Atlantic senior writer Coates (The Beautiful Struggle: A Father, Two Sons, and an Unlikely Road to Manhood, 2008) offers this eloquent memoir as a letter to his teenage son, bearing witness to his own experiences and conveying passionate hopes for his son’s life. “I am wounded,” he writes. “I am marked by old codes, which shielded me in one world and then chained me in the next.” Coates grew up in the tough neighborhood of West Baltimore, beaten into obedience by his father. “I was a capable boy, intelligent and well-liked,” he remembers, “but powerfully afraid.” His life changed dramatically at Howard University, where his father taught and from which several siblings graduated.

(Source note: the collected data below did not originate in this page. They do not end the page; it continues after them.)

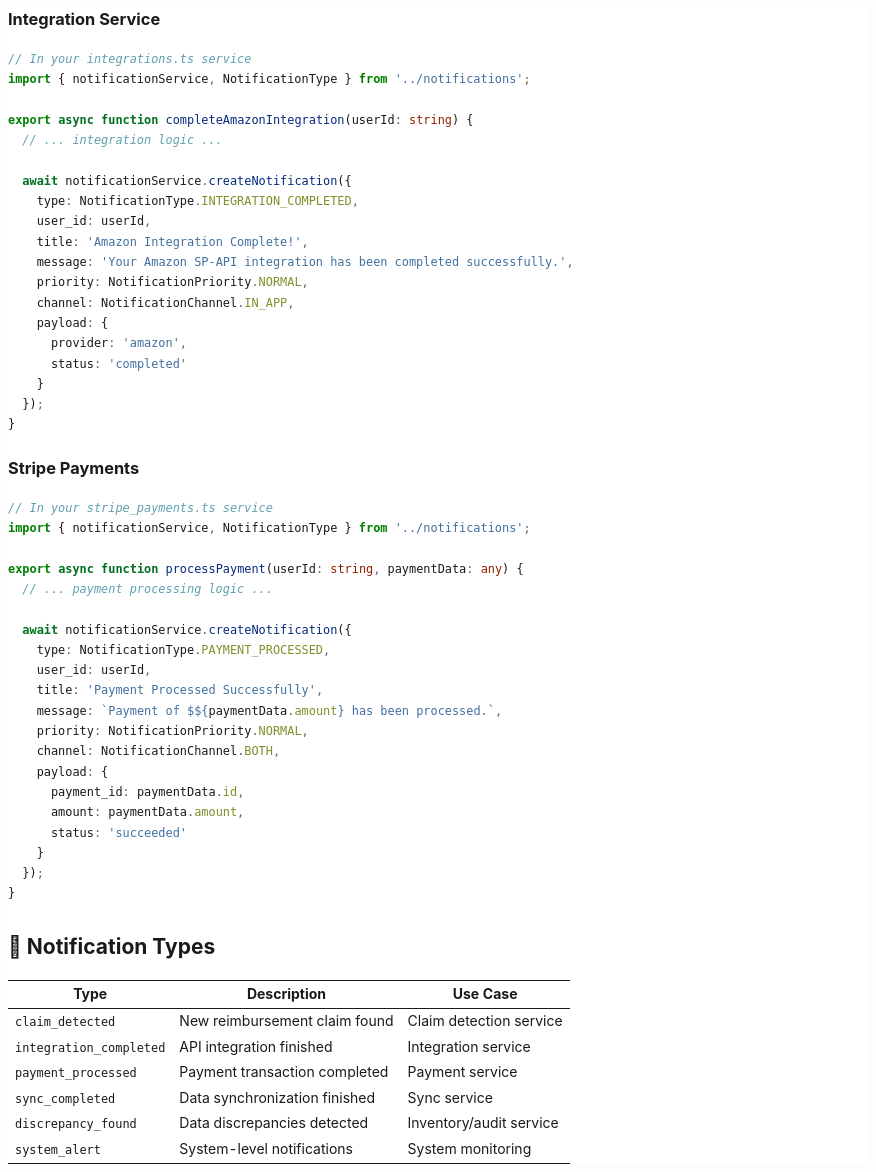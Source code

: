 ### Integration Service

```typescript
// In your integrations.ts service
import { notificationService, NotificationType } from '../notifications';

export async function completeAmazonIntegration(userId: string) {
  // ... integration logic ...
  
  await notificationService.createNotification({
    type: NotificationType.INTEGRATION_COMPLETED,
    user_id: userId,
    title: 'Amazon Integration Complete!',
    message: 'Your Amazon SP-API integration has been completed successfully.',
    priority: NotificationPriority.NORMAL,
    channel: NotificationChannel.IN_APP,
    payload: {
      provider: 'amazon',
      status: 'completed'
    }
  });
}
```

### Stripe Payments

```typescript
// In your stripe_payments.ts service
import { notificationService, NotificationType } from '../notifications';

export async function processPayment(userId: string, paymentData: any) {
  // ... payment processing logic ...
  
  await notificationService.createNotification({
    type: NotificationType.PAYMENT_PROCESSED,
    user_id: userId,
    title: 'Payment Processed Successfully',
    message: `Payment of $${paymentData.amount} has been processed.`,
    priority: NotificationPriority.NORMAL,
    channel: NotificationChannel.BOTH,
    payload: {
      payment_id: paymentData.id,
      amount: paymentData.amount,
      status: 'succeeded'
    }
  });
}
```

## 🎯 Notification Types

| Type | Description | Use Case |
|------|-------------|----------|
| `claim_detected` | New reimbursement claim found | Claim detection service |
| `integration_completed` | API integration finished | Integration service |
| `payment_processed` | Payment transaction completed | Payment service |
| `sync_completed` | Data synchronization finished | Sync service |
| `discrepancy_found` | Data discrepancies detected | Inventory/audit service |
| `system_alert` | System-level notifications | System monitoring |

Howard, he writes, “had always been one of the most critical gathering posts for black people.” He calls it The Mecca, and its faculty and his fellow students expanded his horizons, helping him to understand “that the black world was its own thing, more than a photo-negative of the people who believe they are white.” Coates refers repeatedly to whites’ insistence on their exclusive racial identity; he realizes now “that nothing so essentialist as race” divides people, but rather “the actual injury done by people intent on naming us, intent on believing that what they have named matters more than anything we could ever actually do.” After he married, the author’s world widened again in New York, and later in Paris, where he finally felt extricated from white America’s exploitative, consumerist dreams. He came to understand that “race” does not fully explain “the breach between the world and me,” yet race exerts a crucial force, and young blacks like his son are vulnerable and endangered by “majoritarian bandits.” Coates desperately wants his son to be able to live “apart from fear—even apart from me.”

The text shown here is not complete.